§ TASK MATERIAL:
------------------------------------------------------------------------

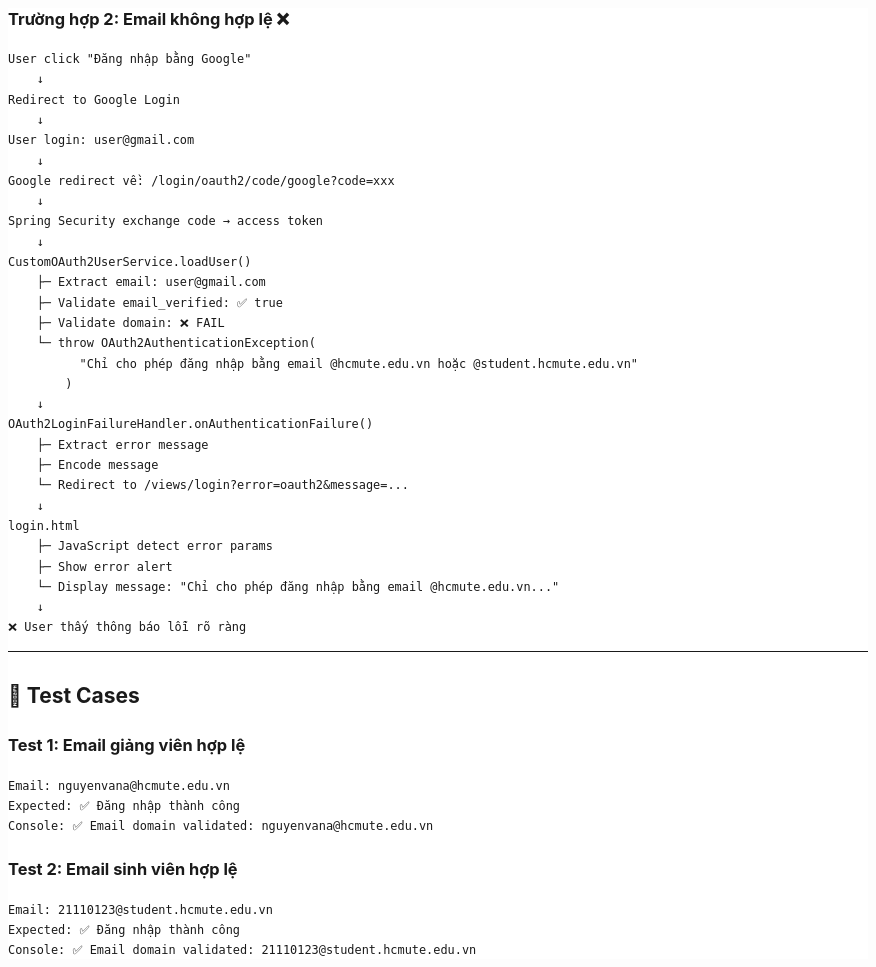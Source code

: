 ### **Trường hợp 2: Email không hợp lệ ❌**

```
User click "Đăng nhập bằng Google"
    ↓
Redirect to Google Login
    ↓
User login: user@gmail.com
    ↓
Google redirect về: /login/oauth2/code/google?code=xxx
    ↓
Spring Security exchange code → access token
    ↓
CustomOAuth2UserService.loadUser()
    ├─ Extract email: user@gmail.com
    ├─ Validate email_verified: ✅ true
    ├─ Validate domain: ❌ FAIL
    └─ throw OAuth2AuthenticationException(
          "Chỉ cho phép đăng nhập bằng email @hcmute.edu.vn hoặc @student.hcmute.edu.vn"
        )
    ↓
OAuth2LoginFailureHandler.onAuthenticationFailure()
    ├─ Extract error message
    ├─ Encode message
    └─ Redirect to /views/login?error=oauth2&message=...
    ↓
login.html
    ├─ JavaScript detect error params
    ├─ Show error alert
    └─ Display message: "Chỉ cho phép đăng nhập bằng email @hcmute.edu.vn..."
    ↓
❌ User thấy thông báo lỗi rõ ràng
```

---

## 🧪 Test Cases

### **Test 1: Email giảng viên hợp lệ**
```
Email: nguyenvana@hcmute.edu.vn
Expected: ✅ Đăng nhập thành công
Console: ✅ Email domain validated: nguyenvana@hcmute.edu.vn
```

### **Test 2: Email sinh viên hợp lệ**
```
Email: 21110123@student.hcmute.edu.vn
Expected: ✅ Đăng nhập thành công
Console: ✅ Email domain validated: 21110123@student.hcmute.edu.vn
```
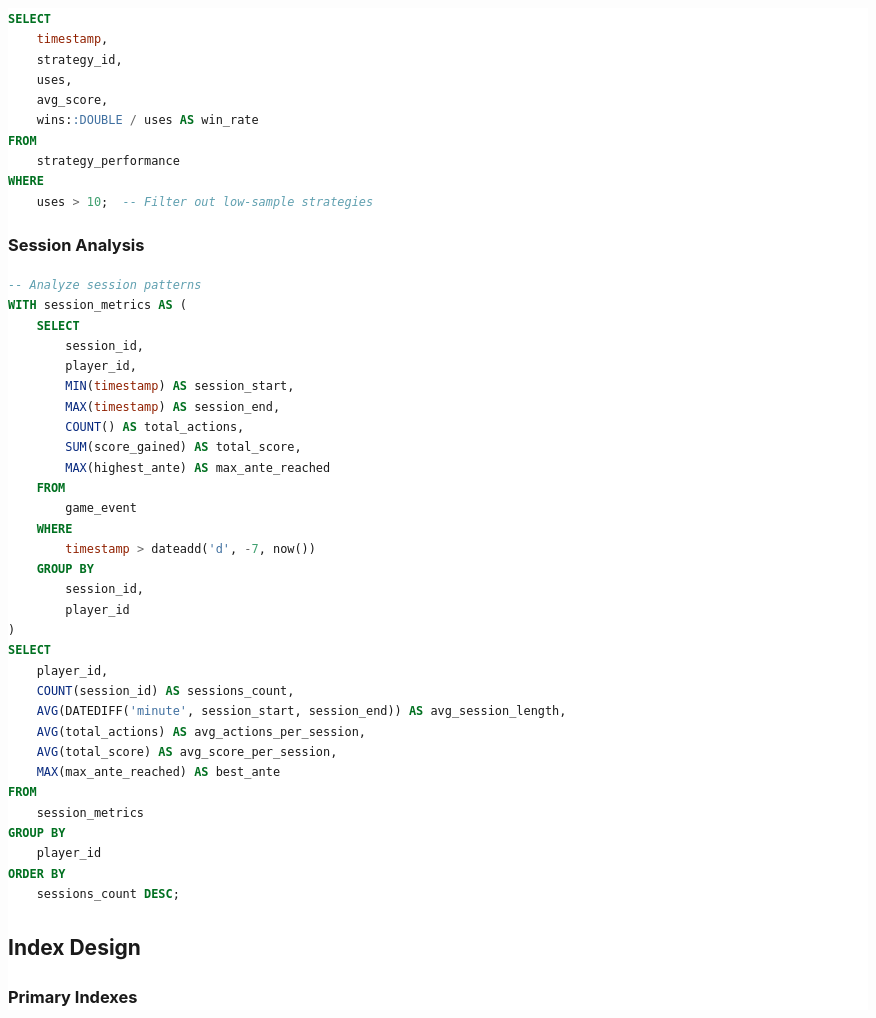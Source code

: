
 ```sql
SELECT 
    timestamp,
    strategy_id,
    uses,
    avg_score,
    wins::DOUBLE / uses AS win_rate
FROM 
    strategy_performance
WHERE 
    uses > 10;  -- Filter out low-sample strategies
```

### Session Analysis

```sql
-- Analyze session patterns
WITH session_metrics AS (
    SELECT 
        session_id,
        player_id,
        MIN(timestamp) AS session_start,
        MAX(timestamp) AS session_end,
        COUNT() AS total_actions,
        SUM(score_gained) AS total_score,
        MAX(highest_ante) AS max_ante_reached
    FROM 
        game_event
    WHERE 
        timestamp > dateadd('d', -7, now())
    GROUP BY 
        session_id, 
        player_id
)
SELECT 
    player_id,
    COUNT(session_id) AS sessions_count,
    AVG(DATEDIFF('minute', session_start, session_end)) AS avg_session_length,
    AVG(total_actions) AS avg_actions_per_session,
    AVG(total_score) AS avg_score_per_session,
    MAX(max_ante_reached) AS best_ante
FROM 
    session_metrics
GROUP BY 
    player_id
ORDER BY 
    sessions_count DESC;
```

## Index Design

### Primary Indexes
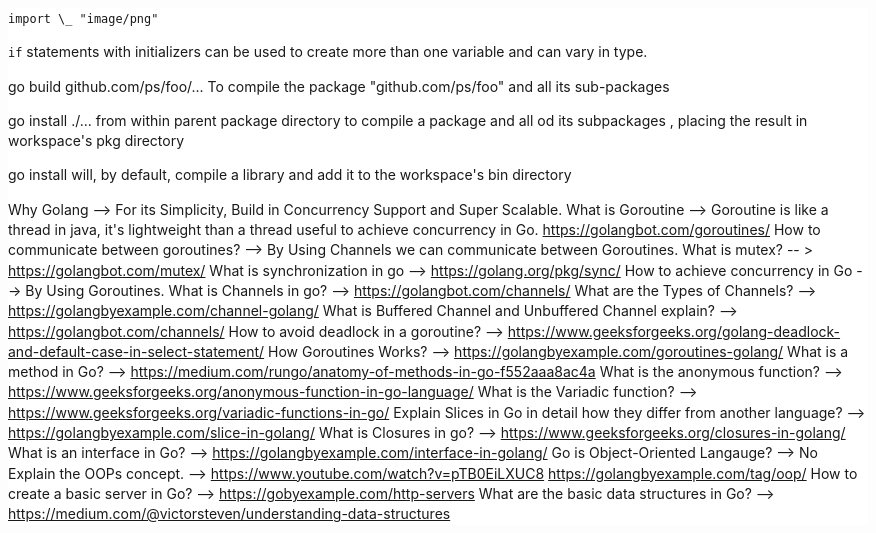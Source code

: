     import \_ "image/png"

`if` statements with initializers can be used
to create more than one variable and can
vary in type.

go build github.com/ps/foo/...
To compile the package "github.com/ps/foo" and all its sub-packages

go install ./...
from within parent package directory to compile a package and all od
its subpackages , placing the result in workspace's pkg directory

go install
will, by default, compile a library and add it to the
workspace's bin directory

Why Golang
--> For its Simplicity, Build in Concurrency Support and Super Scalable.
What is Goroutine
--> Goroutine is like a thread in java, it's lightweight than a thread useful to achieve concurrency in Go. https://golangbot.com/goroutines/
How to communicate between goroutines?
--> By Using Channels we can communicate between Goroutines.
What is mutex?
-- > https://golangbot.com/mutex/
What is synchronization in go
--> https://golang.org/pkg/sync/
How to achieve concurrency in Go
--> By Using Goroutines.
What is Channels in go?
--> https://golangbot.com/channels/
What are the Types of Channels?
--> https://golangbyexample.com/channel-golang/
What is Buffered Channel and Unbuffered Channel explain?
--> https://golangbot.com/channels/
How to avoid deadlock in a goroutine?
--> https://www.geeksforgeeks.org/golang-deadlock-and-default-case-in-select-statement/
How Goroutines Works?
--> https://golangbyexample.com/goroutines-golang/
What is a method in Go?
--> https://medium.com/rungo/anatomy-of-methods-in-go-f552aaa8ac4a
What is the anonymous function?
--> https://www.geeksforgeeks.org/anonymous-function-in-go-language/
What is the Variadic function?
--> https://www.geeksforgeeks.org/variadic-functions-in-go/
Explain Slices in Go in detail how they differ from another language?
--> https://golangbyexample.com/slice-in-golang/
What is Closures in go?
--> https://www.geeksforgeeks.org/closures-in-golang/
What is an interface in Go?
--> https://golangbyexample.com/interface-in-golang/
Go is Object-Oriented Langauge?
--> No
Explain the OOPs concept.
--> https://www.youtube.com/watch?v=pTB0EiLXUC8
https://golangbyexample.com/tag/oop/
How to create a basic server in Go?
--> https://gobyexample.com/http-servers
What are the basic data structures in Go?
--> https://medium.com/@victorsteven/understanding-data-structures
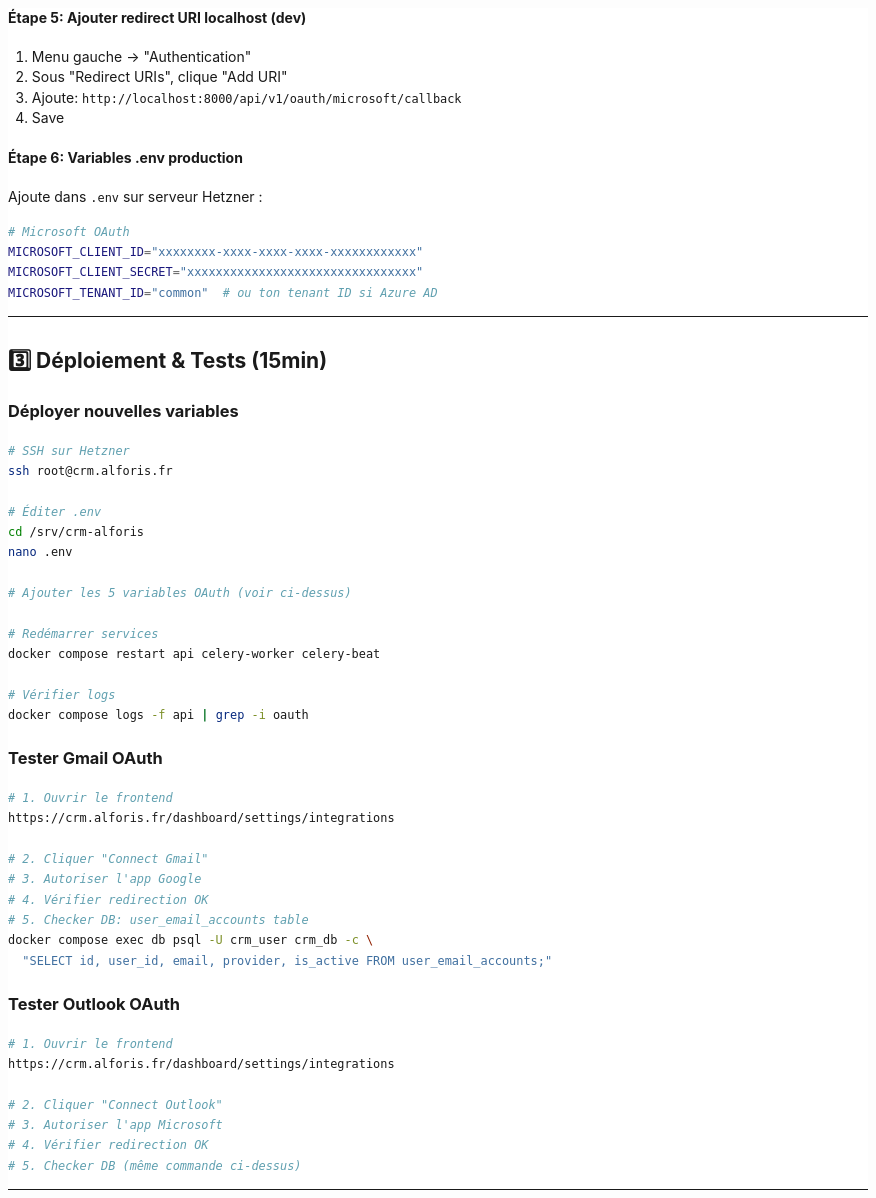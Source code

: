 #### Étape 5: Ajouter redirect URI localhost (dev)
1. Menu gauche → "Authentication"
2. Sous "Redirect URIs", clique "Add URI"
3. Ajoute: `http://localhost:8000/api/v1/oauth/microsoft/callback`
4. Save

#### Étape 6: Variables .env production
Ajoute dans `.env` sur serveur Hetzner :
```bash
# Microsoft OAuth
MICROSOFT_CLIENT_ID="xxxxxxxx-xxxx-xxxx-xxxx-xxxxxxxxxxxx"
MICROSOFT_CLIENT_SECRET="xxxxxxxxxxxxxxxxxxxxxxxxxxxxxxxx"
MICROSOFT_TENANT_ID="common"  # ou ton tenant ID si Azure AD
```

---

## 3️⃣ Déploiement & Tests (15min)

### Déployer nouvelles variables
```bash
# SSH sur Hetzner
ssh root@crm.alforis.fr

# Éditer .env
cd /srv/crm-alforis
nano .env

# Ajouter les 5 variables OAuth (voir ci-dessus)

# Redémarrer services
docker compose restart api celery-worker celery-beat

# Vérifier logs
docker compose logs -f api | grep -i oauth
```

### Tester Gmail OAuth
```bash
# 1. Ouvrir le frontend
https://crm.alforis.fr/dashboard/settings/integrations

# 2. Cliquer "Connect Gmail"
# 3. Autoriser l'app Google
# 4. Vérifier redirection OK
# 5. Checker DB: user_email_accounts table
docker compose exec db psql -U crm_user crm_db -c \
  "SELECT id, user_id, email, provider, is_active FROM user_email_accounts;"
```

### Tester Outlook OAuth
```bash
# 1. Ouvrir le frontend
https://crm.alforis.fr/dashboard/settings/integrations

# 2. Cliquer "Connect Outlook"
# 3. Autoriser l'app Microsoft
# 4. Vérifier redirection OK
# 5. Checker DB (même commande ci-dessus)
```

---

------------------------------------------------------------------------

§ WHAT TO WORK ON: All lines in the preceding records that hold the word "create" need to be copied.

§ RESPONSE:
to create more than one variable and can
How to create a basic server in Go?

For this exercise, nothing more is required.